No momento do segundo passo, o aprendiz de
feiticeiro deu uma tacada altíssima: o pedido de prisão de vários senadores com
base em grampos de Sérgio Machado. O álibi do inimigo interno só se aplicava ao
PT, as declarações grampeadas não eram fortes o suficiente para justificar tais
arroubos, o STF impediu e a PGR veio ao chão como um balão furado.
Imediatamente recuou. Não se ouviu falar mais em
ofensivas contra o PMDB, manteve a blindagem a Aécio Neves. As únicas duas
missões do PGR e do MPF, assim como dos juízes de 1ainstância, são
continuar atacando os bichos de sempre – PT e Lula - e, no andar de cima,
Eduardo Cunha, e apenas ele, já que se tornou pato manco.
Cena 5 – os desdobramentos
Nesses momentos de selvageria, o país não dispõe de
forças contra cíclicas.

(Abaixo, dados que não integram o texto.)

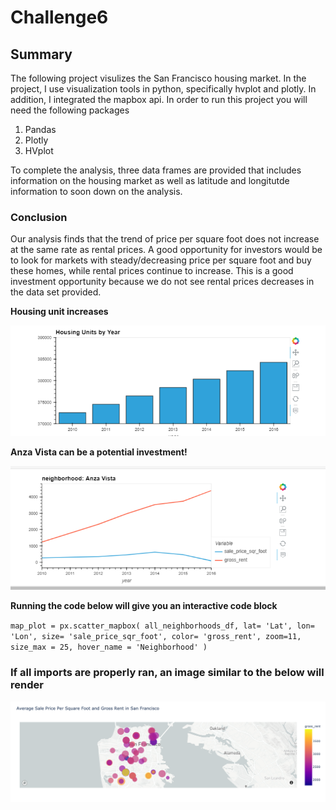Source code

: # Challenge6

## Summary

The following project visulizes the San Francisco housing market. In the project, I use visualization tools in python, specifically hvplot and plotly. In addition, I integrated the mapbox api. In order to run this project you will need the following packages
1. Pandas
2. Plotly
3. HVplot

To complete the analysis, three data frames are provided that includes information on the housing market as well as latitude and longitutde information to soon down on the analysis. 

### Conclusion

Our analysis finds that the trend of price per square foot does not increase at the same rate as rental prices. A good opportunity for investors would be to look for markets with steady/decreasing price per square foot and buy these homes, while rental prices continue to increase. This is  a good investment opportunity because we do not see rental prices decreases in the data set provided.

**Housing unit increases**

![](https://github.com/bademola/Challenge6/blob/main/Starter_Code/Images/zoomed-housing-units-by-year.png)

**Anza Vista can be a potential investment!**

![](https://github.com/bademola/Challenge6/blob/main/Starter_Code/Images/pricing-info-by-neighborhood.png)


**Running the code below will give you an interactive code block**

`map_plot = px.scatter_mapbox(
    all_neighborhoods_df,
    lat= 'Lat',
    lon= 'Lon',
    size= 'sale_price_sqr_foot',
    color= 'gross_rent',
    zoom=11,
    size_max = 25,
    hover_name = 'Neighborhood'
)`


### If all imports are properly ran, an image similar to the below will render

![](https://github.com/bademola/Challenge6/blob/main/Starter_Code/Images/mapbox-plot.png)
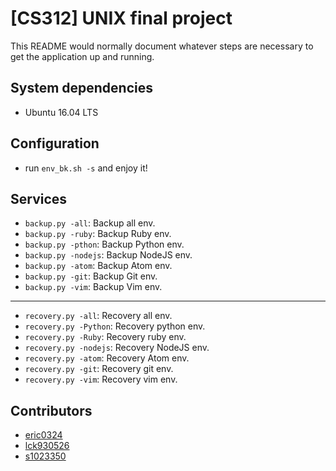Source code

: # [CS312] UNIX final project
This README would normally document whatever steps are necessary to get the application up and running.

## System dependencies
* Ubuntu 16.04 LTS

## Configuration
* run `env_bk.sh -s` and enjoy it!


## Services

* `backup.py -all`:  Backup all env.
* `backup.py -ruby`:  Backup Ruby env.
* `backup.py -pthon`: Backup Python env.
* `backup.py -nodejs`: Backup NodeJS env.
* `backup.py -atom`: Backup Atom env.
* `backup.py -git`: Backup Git env.
* `backup.py -vim`: Backup Vim env.

---

* `recovery.py -all`:  Recovery all env.
* `recovery.py -Python`:  Recovery python env.
* `recovery.py -Ruby`:  Recovery ruby env.
* `recovery.py -nodejs`:  Recovery NodeJS env.
* `recovery.py -atom`:  Recovery Atom env.
* `recovery.py -git`:  Recovery git env.
* `recovery.py -vim`:  Recovery vim env.

## Contributors
* [eric0324](https://github.com/eric0324)
* [lck930526](https://github.com/lck930526)
* [s1023350](https://github.com/s1023350)
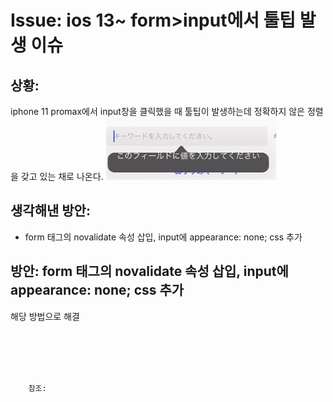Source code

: <!--
author: Dailyscat
purpose: issue arrange
rules:
 (1) 헤더와 문단사이
    <br/>
    <br/>
 (2) 코드가 작성되는 부분은 >로 정리
 (3) 참조는 해당 내용 바로 아래
    <br/>
    <br/>
 (4) 명령어는 bold
 (5) 방안은 ## 안의 과정은 ###
-->

# Issue: ios 13~ form>input에서 툴팁 발생 이슈

## 상황:
iphone 11 promax에서 input창을 클릭했을 때 툴팁이 발생하는데 정확하지 않은 정렬을 갖고 있는 채로 나온다.
![](image/2021-07-06-23-41-38.png)

## 생각해낸 방안:

- form 태그의 novalidate 속성 삽입, input에 appearance: none; css 추가

## 방안: form 태그의 novalidate 속성 삽입, input에 appearance: none; css 추가

해당 방법으로 해결

<br/>

<br/>
<br/>
<br/>

        참조:

<br/>
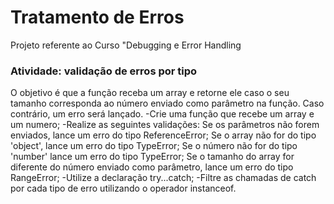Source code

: # Tratamento de Erros
Projeto referente ao Curso "Debugging e Error Handling

### Atividade: validação de erros por tipo
O objetivo é que a função receba um array e retorne ele caso o seu tamanho corresponda ao número enviado como parâmetro na função.
Caso contrário, um erro será lançado.
	-Crie uma função que recebe um array e um numero;
	-Realize as seguintes validações:
		Se os parâmetros não forem enviados, lance um erro do tipo ReferenceError;
		Se o array não for do tipo 'object', lance um erro do tipo TypeError;
		Se o número não for do tipo 'number' lance um erro do tipo TypeError;
		Se o tamanho do array for diferente do número enviado como parâmetro, lance um erro do tipo RangeError;
	-Utilize a declaração try...catch;
	-Filtre as chamadas de catch por cada tipo de erro utilizando o operador instanceof.
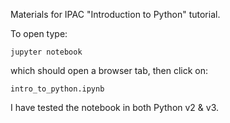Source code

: Materials for IPAC "Introduction to Python" tutorial. 

To open type:

    jupyter notebook

which should open a browser tab, then click on:

    intro_to_python.ipynb

I have tested the notebook in both Python v2 & v3.
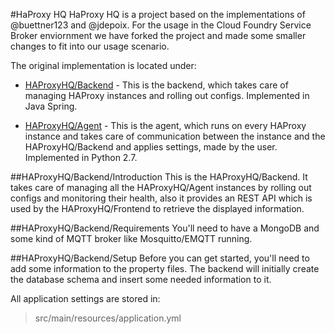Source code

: #HaProxy HQ
HaProxy HQ is a project based on the implementations of @buettner123 and @jdepoix. For the usage in the Cloud Foundry Service Broker enviornment we have forked the project and made some smaller changes to fit into our usage scenario.

The original implementation is located under:
- [HAProxyHQ/Backend](https://github.com/haproxyhq/backend) - This is the backend, which takes care of managing HAProxy instances and rolling out configs. Implemented in Java Spring.

- [HAProxyHQ/Agent](https://github.com/haproxyhq/agent) - This is the agent, which runs on every HAProxy instance and takes care of communication between the instance and the HAProxyHQ/Backend and applies settings, made by the user. Implemented in Python 2.7.

##HAProxyHQ/Backend/Introduction
This is the HAProxyHQ/Backend. It takes care of managing all the HAProxyHQ/Agent instances by rolling out configs and monitoring their health, also it provides an REST API which is used by the HAProxyHQ/Frontend to retrieve the displayed information.

##HAProxyHQ/Backend/Requirements
You'll need to have a MongoDB and some kind of MQTT broker like Mosquitto/EMQTT running.

##HAProxyHQ/Backend/Setup
Before you can get started, you'll need to add some information to the property files.
The backend will initially create the database schema and insert some needed information to it.

All application settings are stored in:
>src/main/resources/application.yml
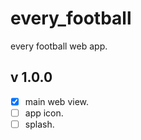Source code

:# every_football

every football web app.

## v 1.0.0

- [x] main web view.
- [ ] app icon.
- [ ] splash.
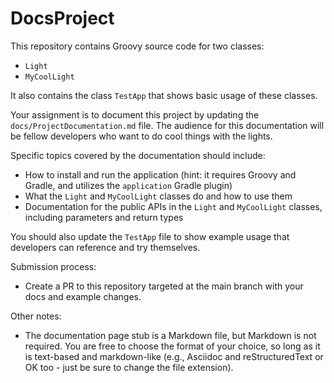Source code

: # DocsProject

This repository contains Groovy source code for two classes:

* `Light`
* `MyCoolLight`

It also contains the class `TestApp` that shows basic usage of these classes.

Your assignment is to document this project by updating the `docs/ProjectDocumentation.md` file.
The audience for this documentation will be fellow developers who want to do cool things with the lights.

Specific topics covered by the documentation should include:

* How to install and run the application (hint: it requires Groovy and Gradle, and utilizes the `application` Gradle plugin)
* What the `Light` and `MyCoolLight` classes do and how to use them
* Documentation for the public APIs in the `Light` and `MyCoolLight` classes, including parameters and return types

You should also update the `TestApp` file to show example usage that developers can reference and try themselves.

Submission process:

* Create a PR to this repository targeted at the main branch with your docs and example changes.

Other notes:

* The documentation page stub is a Markdown file, but Markdown is not required. You are free to choose the format of your choice, so long as it is text-based and markdown-like (e.g., Asciidoc and reStructuredText or OK too - just be sure to change the file extension).
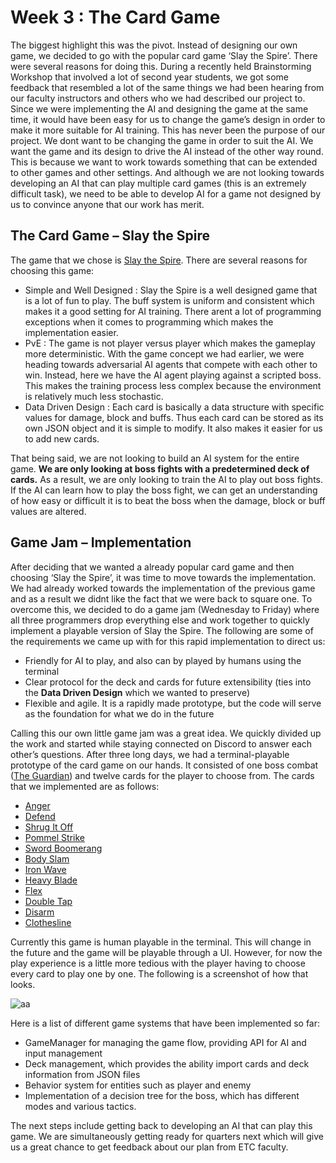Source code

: # Week 3 : The Card Game

The biggest highlight this was the pivot. Instead of designing our own game, we decided to go with the popular card game ‘Slay the Spire’. There were several reasons for doing this. During a recently held Brainstorming Workshop that involved a lot of second year students, we got some feedback that resembled a lot of the same things we had been hearing from our faculty instructors and others who we had described our project to. Since we were implementing the AI and designing the game at the same time, it would have been easy for us to change the game’s design in order to make it more suitable for AI training. This has never been the purpose of our project. We dont want to be changing the game in order to suit the AI. We want the game and its design to drive the AI instead of the other way round. This is because we want to work towards something that can be extended to other games and other settings. And although we are not looking towards developing an AI that can play multiple card games (this is an extremely difficult task), we need to be able to develop AI for a game not designed by us to convince anyone that our work has merit.

## The Card Game – Slay the Spire
The game that we chose is [Slay the Spire](https://www.megacrit.com/). There are several reasons for choosing this game:

- Simple and Well Designed : Slay the Spire is a well designed game that is a lot of fun to play. The buff system is uniform and consistent which makes it a good setting for AI training. There arent a lot of programming exceptions when it comes to programming which makes the implementation easier.
- PvE : The game is not player versus player which makes the gameplay more deterministic. With the game concept we had earlier, we were heading towards adversarial AI agents that compete with each other to win. Instead, here we have the AI agent playing against a scripted boss. This makes the training process less complex because the environment is relatively much less stochastic.
- Data Driven Design : Each card is basically a data structure with specific values for damage, block and buffs. Thus each card can be stored as its own JSON object and it is simple to modify. It also makes it easier for us to add new cards.

That being said, we are not looking to build an AI system for the entire game. **We are only looking at boss fights with a predetermined deck of cards.** As a result, we are only looking to train the AI to play out boss fights. If the AI can learn how to play the boss fight, we can get an understanding of how easy or difficult it is to beat the boss when the damage, block or buff values are altered.

## Game Jam – Implementation
After deciding that we wanted a already popular card game and then choosing ‘Slay the Spire’, it was time to move towards the implementation. We had already worked towards the implementation of the previous game and as a result we didnt like the fact that we were back to square one. To overcome this, we decided to do a game jam (Wednesday to Friday) where all three programmers drop everything else and work together to quickly implement a playable version of Slay the Spire. The following are some of the requirements we came up with for this rapid implementation to direct us:

- Friendly for AI to play, and also can by played by humans using the terminal
- Clear protocol for the deck and cards for future extensibility (ties into the **Data Driven Design** which we wanted to preserve)  
- Flexible and agile. It is a rapidly made prototype, but the code will serve as the foundation for what we do in the future

Calling this our own little game jam was a great idea. We quickly divided up the work and started while staying connected on Discord to answer each other’s questions. After three long days, we had a terminal-playable prototype of the card game on our hands. It consisted of one boss combat ([The Guardian](https://slay-the-spire.fandom.com/wiki/The_Guardian)) and twelve cards for the player to choose from. The cards that we implemented are as follows:

- [Anger](https://slay-the-spire.fandom.com/wiki/Anger)
- [Defend](https://slay-the-spire.fandom.com/wiki/Defend_(Ironclad))
- [Shrug It Off](https://slay-the-spire.fandom.com/wiki/Shrug_It_Off)
- [Pommel Strike](https://slay-the-spire.fandom.com/wiki/Pommel_Strike)
- [Sword Boomerang](https://slay-the-spire.fandom.com/wiki/Sword_Boomerang)
- [Body Slam](https://slay-the-spire.fandom.com/wiki/Body_Slam)
- [Iron Wave](https://slay-the-spire.fandom.com/wiki/Iron_Wave)
- [Heavy Blade](https://slay-the-spire.fandom.com/wiki/Heavy_Blade)
- [Flex](https://slay-the-spire.fandom.com/wiki/Flex)
- [Double Tap](https://slay-the-spire.fandom.com/wiki/Double_Tap)
- [Disarm](https://slay-the-spire.fandom.com/wiki/Disarm)
- [Clothesline](https://slay-the-spire.fandom.com/wiki/Clothesline)

Currently this game is human playable in the terminal. This will change in the future and the game will be playable through a UI. However, for now the play experience is a little more tedious with the player having to choose every card to play one by one. The following is a screenshot of how that looks.

![aa](/images/week3-blog_terminal.png)

Here is a list of different game systems that have been implemented so far:

- GameManager for managing the game flow, providing API for AI and input management
- Deck management, which provides the ability import cards and deck information from JSON files
- Behavior system for entities such as player and enemy
- Implementation of a decision tree for the boss, which has different modes and various tactics.

The next steps include getting back to developing an AI that can play this game. We are simultaneously getting ready for quarters next which will give us a great chance to get feedback about our plan from ETC faculty.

O conceito de democracia e estado de direito não é
suficientemente forte nem entre os seus operadores.
Ante a onda formada, o Supremo apequenou-se. No
MPF, qualquer ato contra a onda recebe críticas da própria corporação. Qualquer
medida contra Lula ou Dilma é aplaudida. E o PGR não conduz, pelo contrário, é
conduzido por esse sentimento porque vive-se a Procuradoria de coalizão, desde
que o PT inventou a história de indicar automaticamente o Procurador mais
votado – que obviamente vai ser descontinuado pelos novos donos do poder.
Criou-se um movimento tácito irresistível. Numa
ponta, o desmonte total do precário Estado de bem-estar que o país ousou
levantar nos últimos anos, somado à venda indiscriminada de estatais na bacia
das almas. Na outra, a condescendência com o grupo de Temer, desde que entregue
o combinado. Alimentando essa fuzarca, a intolerância, a radicalização do
Judiciário, o delenda Lula. E, a cada momento, mais tentativas de avançar sobre
o estado de direito.
E como impedir essa avalanche? O que aconteceria se
o PGR ganhasse coragem cívica e tentasse enquadrar Temer e sua turma? Pagaria o
preço de uma segunda crise institucional sem dispor da unanimidade em que se
calçou para derrubar a presidente?
Evidente que não. A caminhada rumo ao arbítrio
acontecerá grotescamente, mas passo a passo. Cada novo ato de arbítrio será
minimizado, cada novo cerco aos recalcitrantes ignorado. Até que o país passe
da democracia mitigada ao autoritarismo.
E não haverá forças contra cíclicas. Hoje em dia,
em lugar de Raimundo Faoro, Luís Roberto Barroso; em lugar de Waldir Pires,
Rodrigo Janot; em lugar de Pedro Aleixo, Michel Temer; em lugar de Paulo
Brossard, Cristovam Buarque.
Enfim, o país é a resultante do nível de suas
elites.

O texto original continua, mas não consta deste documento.